■ Task to carry out ■
Retype, word for word, every line of the records below starting at the one that contains "ExpensiveFunction(num); 'good for PLINQ" and ending at the one that contains "var queryB = from"; include both of those lines and nothing more.

■ Dataset records ■
= = = =
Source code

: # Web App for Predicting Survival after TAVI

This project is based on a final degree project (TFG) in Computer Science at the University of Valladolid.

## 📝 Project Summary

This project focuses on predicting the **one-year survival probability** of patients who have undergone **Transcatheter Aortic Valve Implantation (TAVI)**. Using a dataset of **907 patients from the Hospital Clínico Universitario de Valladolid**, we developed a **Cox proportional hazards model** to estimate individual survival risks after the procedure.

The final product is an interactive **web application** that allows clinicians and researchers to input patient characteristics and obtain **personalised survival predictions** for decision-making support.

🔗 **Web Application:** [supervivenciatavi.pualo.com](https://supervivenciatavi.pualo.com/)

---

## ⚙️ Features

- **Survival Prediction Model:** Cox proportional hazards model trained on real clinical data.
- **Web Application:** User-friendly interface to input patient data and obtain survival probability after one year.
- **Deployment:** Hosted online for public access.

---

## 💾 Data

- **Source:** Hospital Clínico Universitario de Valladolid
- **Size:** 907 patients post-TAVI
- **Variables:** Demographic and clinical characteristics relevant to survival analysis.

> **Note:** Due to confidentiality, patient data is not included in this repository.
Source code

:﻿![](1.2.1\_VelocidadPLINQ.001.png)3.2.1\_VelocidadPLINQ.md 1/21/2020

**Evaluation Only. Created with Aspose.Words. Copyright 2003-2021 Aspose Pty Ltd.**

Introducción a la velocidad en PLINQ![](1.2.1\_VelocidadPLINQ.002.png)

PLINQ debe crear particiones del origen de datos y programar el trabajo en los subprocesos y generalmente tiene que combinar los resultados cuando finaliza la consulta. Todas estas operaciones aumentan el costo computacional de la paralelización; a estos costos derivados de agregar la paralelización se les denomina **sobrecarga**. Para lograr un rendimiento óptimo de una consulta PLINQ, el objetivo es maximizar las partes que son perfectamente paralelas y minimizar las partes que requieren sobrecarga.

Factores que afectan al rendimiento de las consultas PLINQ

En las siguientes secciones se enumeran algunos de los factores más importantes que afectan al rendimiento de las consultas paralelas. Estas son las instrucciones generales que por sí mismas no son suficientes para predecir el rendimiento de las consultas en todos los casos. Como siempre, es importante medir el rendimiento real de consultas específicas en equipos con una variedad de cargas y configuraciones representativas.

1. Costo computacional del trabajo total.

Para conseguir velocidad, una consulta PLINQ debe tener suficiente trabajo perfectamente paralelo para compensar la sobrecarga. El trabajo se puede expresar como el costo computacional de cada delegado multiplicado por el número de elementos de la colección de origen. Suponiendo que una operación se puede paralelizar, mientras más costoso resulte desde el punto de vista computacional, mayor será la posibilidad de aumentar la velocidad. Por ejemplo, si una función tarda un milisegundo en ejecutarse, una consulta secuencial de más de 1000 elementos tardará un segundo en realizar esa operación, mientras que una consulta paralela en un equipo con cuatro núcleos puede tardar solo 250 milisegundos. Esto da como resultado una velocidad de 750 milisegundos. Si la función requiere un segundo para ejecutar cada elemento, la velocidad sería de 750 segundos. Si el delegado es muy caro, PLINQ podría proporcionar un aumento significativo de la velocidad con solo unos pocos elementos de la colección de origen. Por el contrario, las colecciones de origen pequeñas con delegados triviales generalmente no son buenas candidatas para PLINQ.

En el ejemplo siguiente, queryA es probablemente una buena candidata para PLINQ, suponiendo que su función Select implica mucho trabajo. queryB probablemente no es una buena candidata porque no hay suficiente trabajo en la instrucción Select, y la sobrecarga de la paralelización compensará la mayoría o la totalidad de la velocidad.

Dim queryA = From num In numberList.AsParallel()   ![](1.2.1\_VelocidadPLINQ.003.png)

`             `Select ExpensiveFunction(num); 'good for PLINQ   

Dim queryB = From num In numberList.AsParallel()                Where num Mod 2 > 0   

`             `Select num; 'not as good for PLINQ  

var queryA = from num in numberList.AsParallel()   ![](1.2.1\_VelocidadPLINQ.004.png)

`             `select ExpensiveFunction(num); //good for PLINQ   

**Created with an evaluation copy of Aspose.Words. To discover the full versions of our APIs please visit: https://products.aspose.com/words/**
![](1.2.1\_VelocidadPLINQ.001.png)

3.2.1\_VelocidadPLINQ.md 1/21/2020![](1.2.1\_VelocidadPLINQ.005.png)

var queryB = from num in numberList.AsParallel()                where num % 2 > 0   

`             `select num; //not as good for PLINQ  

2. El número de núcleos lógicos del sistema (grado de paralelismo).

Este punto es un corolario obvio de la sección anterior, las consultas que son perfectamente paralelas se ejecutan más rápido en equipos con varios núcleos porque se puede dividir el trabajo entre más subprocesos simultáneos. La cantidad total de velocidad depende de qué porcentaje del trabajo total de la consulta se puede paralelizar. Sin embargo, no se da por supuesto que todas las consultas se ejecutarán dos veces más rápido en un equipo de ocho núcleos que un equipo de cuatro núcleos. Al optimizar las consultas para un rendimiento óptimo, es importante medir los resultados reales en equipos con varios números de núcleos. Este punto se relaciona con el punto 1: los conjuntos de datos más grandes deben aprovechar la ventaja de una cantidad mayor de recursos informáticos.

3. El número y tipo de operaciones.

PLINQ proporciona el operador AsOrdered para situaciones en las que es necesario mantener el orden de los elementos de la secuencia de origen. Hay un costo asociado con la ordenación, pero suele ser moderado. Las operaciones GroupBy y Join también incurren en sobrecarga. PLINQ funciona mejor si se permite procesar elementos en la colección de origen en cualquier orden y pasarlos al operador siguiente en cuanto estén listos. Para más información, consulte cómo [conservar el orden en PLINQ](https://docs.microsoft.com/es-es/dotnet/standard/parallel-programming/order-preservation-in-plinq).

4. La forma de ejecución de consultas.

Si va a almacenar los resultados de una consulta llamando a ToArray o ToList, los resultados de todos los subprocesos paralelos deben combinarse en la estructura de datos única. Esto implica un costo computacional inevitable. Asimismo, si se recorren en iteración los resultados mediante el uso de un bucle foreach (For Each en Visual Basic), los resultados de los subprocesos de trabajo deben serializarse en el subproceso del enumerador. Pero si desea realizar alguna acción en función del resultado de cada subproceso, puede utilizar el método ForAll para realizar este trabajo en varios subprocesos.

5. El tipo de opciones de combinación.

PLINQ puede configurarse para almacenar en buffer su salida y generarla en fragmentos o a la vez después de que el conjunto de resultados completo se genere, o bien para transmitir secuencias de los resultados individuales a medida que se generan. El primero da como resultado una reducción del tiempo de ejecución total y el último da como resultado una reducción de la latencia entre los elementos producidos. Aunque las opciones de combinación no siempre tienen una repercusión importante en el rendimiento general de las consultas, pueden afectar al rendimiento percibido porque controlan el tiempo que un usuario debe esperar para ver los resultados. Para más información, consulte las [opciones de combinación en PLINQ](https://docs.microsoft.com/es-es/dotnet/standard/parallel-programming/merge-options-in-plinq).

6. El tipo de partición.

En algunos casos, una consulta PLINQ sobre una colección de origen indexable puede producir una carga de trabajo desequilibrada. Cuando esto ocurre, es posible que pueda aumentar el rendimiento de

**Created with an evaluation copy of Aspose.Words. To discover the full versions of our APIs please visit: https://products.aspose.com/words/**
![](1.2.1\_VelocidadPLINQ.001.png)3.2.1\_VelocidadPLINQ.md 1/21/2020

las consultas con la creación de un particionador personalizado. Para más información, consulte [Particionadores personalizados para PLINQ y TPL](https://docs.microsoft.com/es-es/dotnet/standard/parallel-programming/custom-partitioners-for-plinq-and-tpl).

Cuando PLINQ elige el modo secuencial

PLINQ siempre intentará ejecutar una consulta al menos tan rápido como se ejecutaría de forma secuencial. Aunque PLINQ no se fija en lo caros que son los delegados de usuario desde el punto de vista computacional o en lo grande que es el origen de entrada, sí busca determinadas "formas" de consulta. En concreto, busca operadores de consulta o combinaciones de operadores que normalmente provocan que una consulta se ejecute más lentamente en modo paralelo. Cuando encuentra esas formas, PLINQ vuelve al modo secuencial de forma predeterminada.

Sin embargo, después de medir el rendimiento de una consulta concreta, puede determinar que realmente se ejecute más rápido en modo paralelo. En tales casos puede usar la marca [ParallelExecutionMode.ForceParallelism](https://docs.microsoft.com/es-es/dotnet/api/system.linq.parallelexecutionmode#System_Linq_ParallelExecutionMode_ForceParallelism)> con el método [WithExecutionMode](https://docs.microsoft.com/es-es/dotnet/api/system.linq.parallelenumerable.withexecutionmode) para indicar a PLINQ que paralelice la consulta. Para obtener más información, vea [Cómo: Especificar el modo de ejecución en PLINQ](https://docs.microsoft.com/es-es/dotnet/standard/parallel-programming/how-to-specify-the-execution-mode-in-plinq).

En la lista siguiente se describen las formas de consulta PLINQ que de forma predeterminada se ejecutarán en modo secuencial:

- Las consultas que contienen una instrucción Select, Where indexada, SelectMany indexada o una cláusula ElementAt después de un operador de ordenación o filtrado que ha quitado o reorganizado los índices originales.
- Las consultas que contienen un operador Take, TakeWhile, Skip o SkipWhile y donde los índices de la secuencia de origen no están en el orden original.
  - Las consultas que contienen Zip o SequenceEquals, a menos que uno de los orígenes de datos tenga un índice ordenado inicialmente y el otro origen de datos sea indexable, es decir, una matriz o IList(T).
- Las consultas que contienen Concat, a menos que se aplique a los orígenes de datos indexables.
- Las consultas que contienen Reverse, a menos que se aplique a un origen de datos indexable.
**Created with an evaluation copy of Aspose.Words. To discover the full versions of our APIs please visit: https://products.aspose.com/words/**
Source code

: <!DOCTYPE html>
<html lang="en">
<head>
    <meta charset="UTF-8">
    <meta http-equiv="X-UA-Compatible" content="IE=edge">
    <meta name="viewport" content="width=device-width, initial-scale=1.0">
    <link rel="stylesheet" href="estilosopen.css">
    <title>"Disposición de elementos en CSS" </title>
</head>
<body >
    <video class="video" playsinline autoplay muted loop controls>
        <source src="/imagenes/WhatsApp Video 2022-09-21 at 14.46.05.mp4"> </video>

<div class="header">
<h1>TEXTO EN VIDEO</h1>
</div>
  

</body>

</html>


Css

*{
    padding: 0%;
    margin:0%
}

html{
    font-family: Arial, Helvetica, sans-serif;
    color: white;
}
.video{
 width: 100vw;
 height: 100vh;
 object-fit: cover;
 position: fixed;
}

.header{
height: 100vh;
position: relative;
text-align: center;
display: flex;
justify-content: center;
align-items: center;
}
= = = =
■ Task solution ■
`             `Select ExpensiveFunction(num); 'good for PLINQ   

Dim queryB = From num In numberList.AsParallel()                Where num Mod 2 > 0   

`             `Select num; 'not as good for PLINQ  

var queryA = from num in numberList.AsParallel()   ![](1.2.1\_VelocidadPLINQ.004.png)

`             `select ExpensiveFunction(num); //good for PLINQ   

**Created with an evaluation copy of Aspose.Words. To discover the full versions of our APIs please visit: https://products.aspose.com/words/**
![](1.2.1\_VelocidadPLINQ.001.png)

3.2.1\_VelocidadPLINQ.md 1/21/2020![](1.2.1\_VelocidadPLINQ.005.png)

var queryB = from num in numberList.AsParallel()                where num % 2 > 0   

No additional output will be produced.